Print all records exactly, pictures left out.
____________
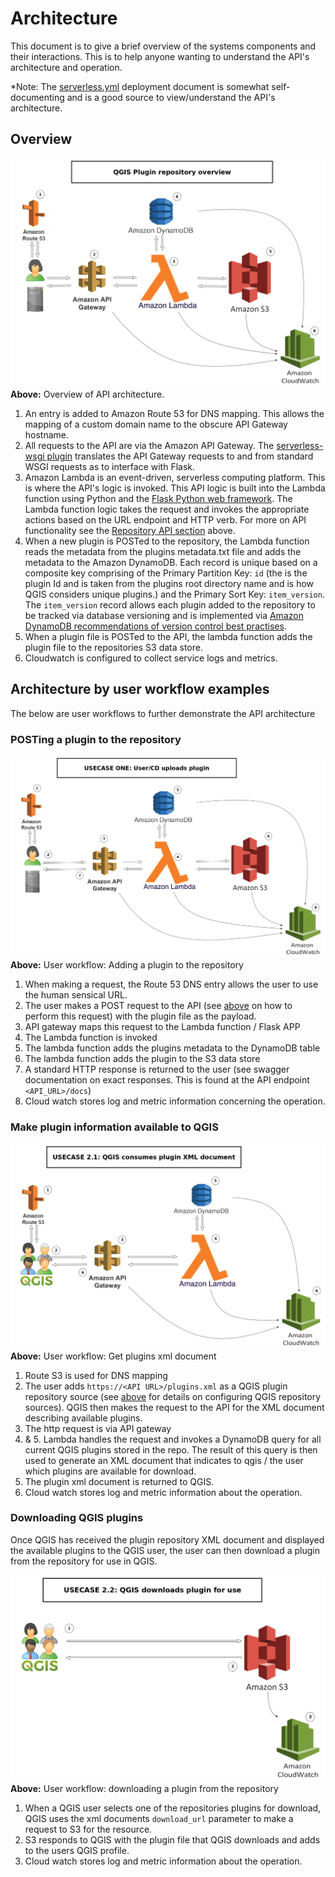 # Architecture
This document is to give a brief overview of the systems components and their interactions.
This is to help anyone wanting to understand the API's architecture and operation. 

\*Note: The [serverless.yml](/serverless.yml) deployment document is somewhat self-documenting
and is a good source to view/understand the API's architecture. 

## Overview
![image](/documentation/overview.png)
**Above:** Overview of API architecture.  
 
1. An entry is added to Amazon Route 53 for DNS mapping. This allows the mapping of a custom 
domain name to the 
obscure API Gateway hostname.
2. All requests to the API are via the Amazon API Gateway. The 
[serverless-wsgi plugin](https://www.npmjs.com/package/serverless-wsgi) translates the 
API Gateway requests to and from standard WSGI requests as to interface with Flask.
3. Amazon Lambda is an event-driven, serverless computing platform. This is where the API's
 logic is invoked. This API logic is built into the Lambda function using Python and the 
 [Flask Python web framework](https://www.palletsprojects.com/p/flask/). The Lambda function 
 logic takes the request and invokes the appropriate actions based on the URL endpoint and
  HTTP verb. For more on API functionality see the [Repository API section](https://github.com/linz/s3-qgis-plugin-repo/tree/developer-docs#repository-api) 
  above.
4. When a new plugin is POSTed to the repository, the Lambda function reads the metadata 
from the plugins metadata.txt file and adds the metadata to the Amazon DynamoDB. 
Each record is unique based on a composite key comprising of the  Primary Partition Key: `id` 
(the is the plugin Id and is taken from the plugins root  directory name and is how QGIS 
considers unique plugins.) and the Primary Sort Key: `item_version`. The `item_version` record 
allows each plugin added to the repository  to be tracked via database versioning and is 
implemented via [Amazon DynamoDB recommendations of version control best practises](https://docs.aws.amazon.com/amazondynamodb/latest/developerguide/bp-sort-keys.html#bp-sort-keys-version-control).
5. When a plugin file is POSTed to the API, the lambda function adds the plugin file to the
repositories S3 data store. 
6. Cloudwatch is configured to collect service logs and metrics. 

## Architecture by user workflow examples
The below are user workflows to further demonstrate the API architecture 

### POSTing a plugin to the repository

![image](/documentation/postplugin.png)
**Above:** User workflow: Adding a plugin to the repository

1. When making a request, the Route 53 DNS entry allows the user to use the human sensical URL.
2. The user makes a POST request to the API (see [above](https://github.com/linz/s3-qgis-plugin-repo/tree/developer-docs#repository-api) 
on how to perform this request) with the plugin file as the payload. 
3. API gateway maps this request to the Lambda function / Flask APP
4. The Lambda function is invoked
5. The lambda function adds the plugins metadata to the DynamoDB table
6. The lambda function adds the plugin to the S3 data store
7. A standard HTTP response is returned to the user (see swagger documentation on exact responses.
This is found at the API endpoint `<API_URL>/docs`)
8. Cloud watch stores log and metric information concerning the operation.

### Make plugin information available to QGIS

![image](/documentation/getxml.png)
**Above:** User workflow: Get plugins xml document

1. Route S3 is used for DNS mapping
2. The user adds `https://<API URL>/plugins.xml` as a QGIS plugin repository source (see [above](https://github.com/linz/s3-qgis-plugin-repo/tree/developer-docs#consuming-the-qgis-plugins) 
for details on configuring QGIS repository sources). QGIS then makes the request to the 
API for the XML document describing available plugins. 
3. The http request is via API gateway
4. & 5. Lambda handles the request and invokes a DynamoDB query for all current QGIS plugins stored 
in the repo. The result of this query is then used to generate an XML document that 
indicates to qgis / the user which plugins are available for download.
6. The plugin xml document is returned to QGIS.
7. Cloud watch stores log and metric information about the operation.


### Downloading QGIS plugins
Once QGIS has received the plugin repository XML document and displayed the available plugins
 to the QGIS user, the user can then download a plugin from the repository for use in QGIS. 

![image](/documentation/download_plugin.png)
**Above:** User workflow: downloading a plugin from the repository


1. When a QGIS user selects one of the repositories plugins for download, QGIS uses the 
xml documents `download_url` parameter to make a request to S3 for the resource.
2. S3 responds to QGIS with the plugin file that QGIS downloads and adds to the users QGIS 
profile. 
3. Cloud watch stores log and metric information about the operation.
____________
## RESPONSE TO THIS TASK
 # Architecture
This document is to give a brief overview of the systems components and their interactions.
This is to help anyone wanting to understand the API's architecture and operation. 

\*Note: The [serverless.yml](/serverless.yml) deployment document is somewhat self-documenting
and is a good source to view/understand the API's architecture. 

## Overview
![image](/documentation/overview.png)
**Above:** Overview of API architecture.  
 
1. An entry is added to Amazon Route 53 for DNS mapping. This allows the mapping of a custom 
domain name to the 
obscure API Gateway hostname.
2. All requests to the API are via the Amazon API Gateway. The 
[serverless-wsgi plugin](https://www.npmjs.com/package/serverless-wsgi) translates the 
API Gateway requests to and from standard WSGI requests as to interface with Flask.
3. Amazon Lambda is an event-driven, serverless computing platform. This is where the API's
 logic is invoked. This API logic is built into the Lambda function using Python and the 
 [Flask Python web framework](https://www.palletsprojects.com/p/flask/). The Lambda function 
 logic takes the request and invokes the appropriate actions based on the URL endpoint and
  HTTP verb. For more on API functionality see the [Repository API section](https://github.com/linz/s3-qgis-plugin-repo/tree/developer-docs#repository-api) 
  above.
4. When a new plugin is POSTed to the repository, the Lambda function reads the metadata 
from the plugins metadata.txt file and adds the metadata to the Amazon DynamoDB. 
Each record is unique based on a composite key comprising of the  Primary Partition Key: `id` 
(the is the plugin Id and is taken from the plugins root  directory name and is how QGIS 
considers unique plugins.) and the Primary Sort Key: `item_version`. The `item_version` record 
allows each plugin added to the repository  to be tracked via database versioning and is 
implemented via [Amazon DynamoDB recommendations of version control best practises](https://docs.aws.amazon.com/amazondynamodb/latest/developerguide/bp-sort-keys.html#bp-sort-keys-version-control).
5. When a plugin file is POSTed to the API, the lambda function adds the plugin file to the
repositories S3 data store. 
6. Cloudwatch is configured to collect service logs and metrics. 

## Architecture by user workflow examples
The below are user workflows to further demonstrate the API architecture 

### POSTing a plugin to the repository

![image](/documentation/postplugin.png)
**Above:** User workflow: Adding a plugin to the repository

1. When making a request, the Route 53 DNS entry allows the user to use the human sensical URL.
2. The user makes a POST request to the API (see [above](https://github.com/linz/s3-qgis-plugin-repo/tree/developer-docs#repository-api) 
on how to perform this request) with the plugin file as the payload. 
3. API gateway maps this request to the Lambda function / Flask APP
4. The Lambda function is invoked
5. The lambda function adds the plugins metadata to the DynamoDB table
6. The lambda function adds the plugin to the S3 data store
7. A standard HTTP response is returned to the user (see swagger documentation on exact responses.
This is found at the API endpoint `<API_URL>/docs`)
8. Cloud watch stores log and metric information concerning the operation.

### Make plugin information available to QGIS

![image](/documentation/getxml.png)
**Above:** User workflow: Get plugins xml document

1. Route S3 is used for DNS mapping
2. The user adds `https://<API URL>/plugins.xml` as a QGIS plugin repository source (see [above](https://github.com/linz/s3-qgis-plugin-repo/tree/developer-docs#consuming-the-qgis-plugins) 
for details on configuring QGIS repository sources). QGIS then makes the request to the 
API for the XML document describing available plugins. 
3. The http request is via API gateway
4. & 5. Lambda handles the request and invokes a DynamoDB query for all current QGIS plugins stored 
in the repo. The result of this query is then used to generate an XML document that 
indicates to qgis / the user which plugins are available for download.
6. The plugin xml document is returned to QGIS.
7. Cloud watch stores log and metric information about the operation.


### Downloading QGIS plugins
Once QGIS has received the plugin repository XML document and displayed the available plugins
 to the QGIS user, the user can then download a plugin from the repository for use in QGIS. 

![image](/documentation/download_plugin.png)
**Above:** User workflow: downloading a plugin from the repository


1. When a QGIS user selects one of the repositories plugins for download, QGIS uses the 
xml documents `download_url` parameter to make a request to S3 for the resource.
2. S3 responds to QGIS with the plugin file that QGIS downloads and adds to the users QGIS 
profile. 
3. Cloud watch stores log and metric information about the operation.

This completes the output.